▶ _RECORDS FOR THE TASK_:
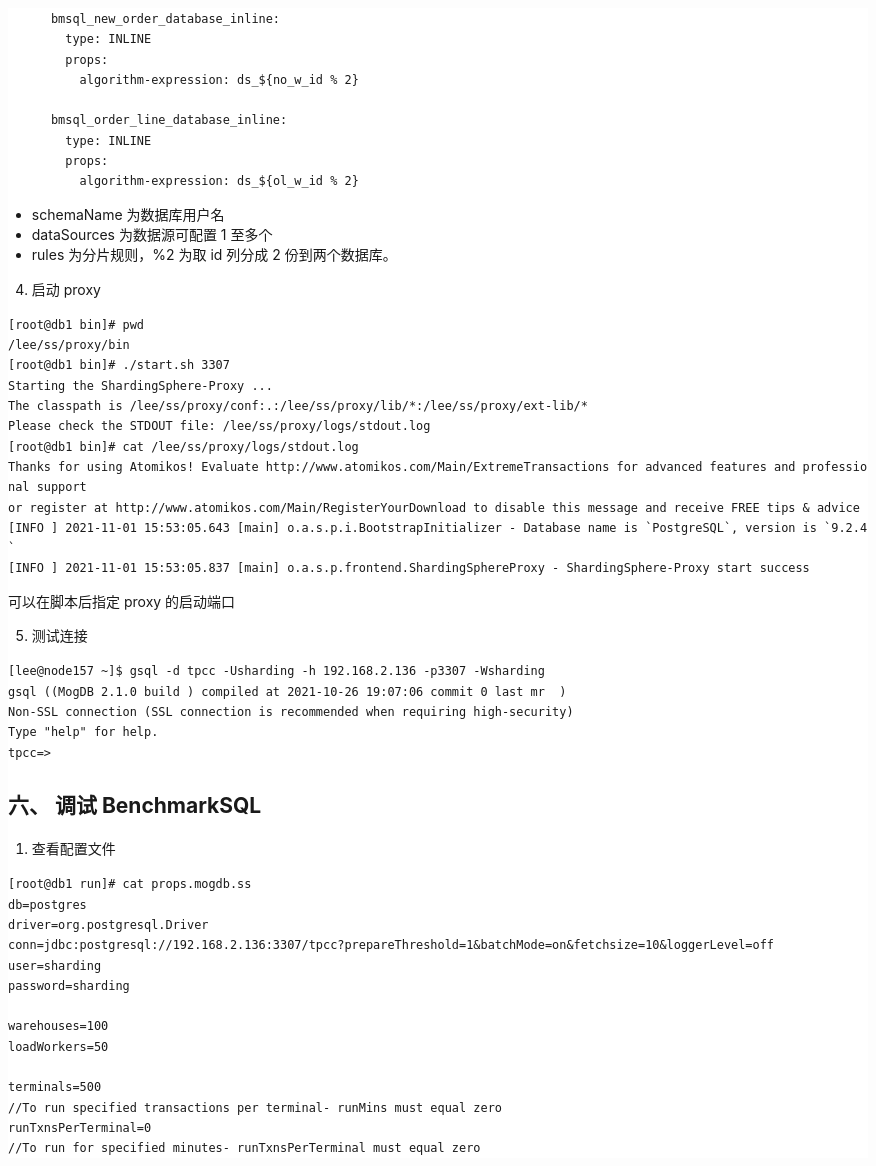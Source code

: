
   ```
        bmsql_new_order_database_inline:
          type: INLINE
          props:
            algorithm-expression: ds_${no_w_id % 2}

        bmsql_order_line_database_inline:
          type: INLINE
          props:
            algorithm-expression: ds_${ol_w_id % 2}
  ```

- schemaName 为数据库用户名
- dataSources 为数据源可配置 1 至多个
- rules 为分片规则，%2 为取 id 列分成 2 份到两个数据库。

4. 启动 proxy

```
[root@db1 bin]# pwd
/lee/ss/proxy/bin
[root@db1 bin]# ./start.sh 3307
Starting the ShardingSphere-Proxy ...
The classpath is /lee/ss/proxy/conf:.:/lee/ss/proxy/lib/*:/lee/ss/proxy/ext-lib/*
Please check the STDOUT file: /lee/ss/proxy/logs/stdout.log
[root@db1 bin]# cat /lee/ss/proxy/logs/stdout.log
Thanks for using Atomikos! Evaluate http://www.atomikos.com/Main/ExtremeTransactions for advanced features and professional support
or register at http://www.atomikos.com/Main/RegisterYourDownload to disable this message and receive FREE tips & advice
[INFO ] 2021-11-01 15:53:05.643 [main] o.a.s.p.i.BootstrapInitializer - Database name is `PostgreSQL`, version is `9.2.4`
[INFO ] 2021-11-01 15:53:05.837 [main] o.a.s.p.frontend.ShardingSphereProxy - ShardingSphere-Proxy start success
```

可以在脚本后指定 proxy 的启动端口

5. 测试连接

```
[lee@node157 ~]$ gsql -d tpcc -Usharding -h 192.168.2.136 -p3307 -Wsharding
gsql ((MogDB 2.1.0 build ) compiled at 2021-10-26 19:07:06 commit 0 last mr  )
Non-SSL connection (SSL connection is recommended when requiring high-security)
Type "help" for help.
tpcc=>
```

## 六、 调试 BenchmarkSQL<a name="section14664194919415"></a>

1. 查看配置文件

```
[root@db1 run]# cat props.mogdb.ss
db=postgres
driver=org.postgresql.Driver
conn=jdbc:postgresql://192.168.2.136:3307/tpcc?prepareThreshold=1&batchMode=on&fetchsize=10&loggerLevel=off
user=sharding
password=sharding

warehouses=100
loadWorkers=50

terminals=500
//To run specified transactions per terminal- runMins must equal zero
runTxnsPerTerminal=0
//To run for specified minutes- runTxnsPerTerminal must equal zero
```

▶ _PROBLEM DESCRIPTION_:
What lines of the material above hold the string "tpcc"? Please copy them.

▶ _RESULT BELOW_:
[lee@node157 ~]$ gsql -d tpcc -Usharding -h 192.168.2.136 -p3307 -Wsharding
tpcc=>
conn=jdbc:postgresql://192.168.2.136:3307/tpcc?prepareThreshold=1&batchMode=on&fetchsize=10&loggerLevel=off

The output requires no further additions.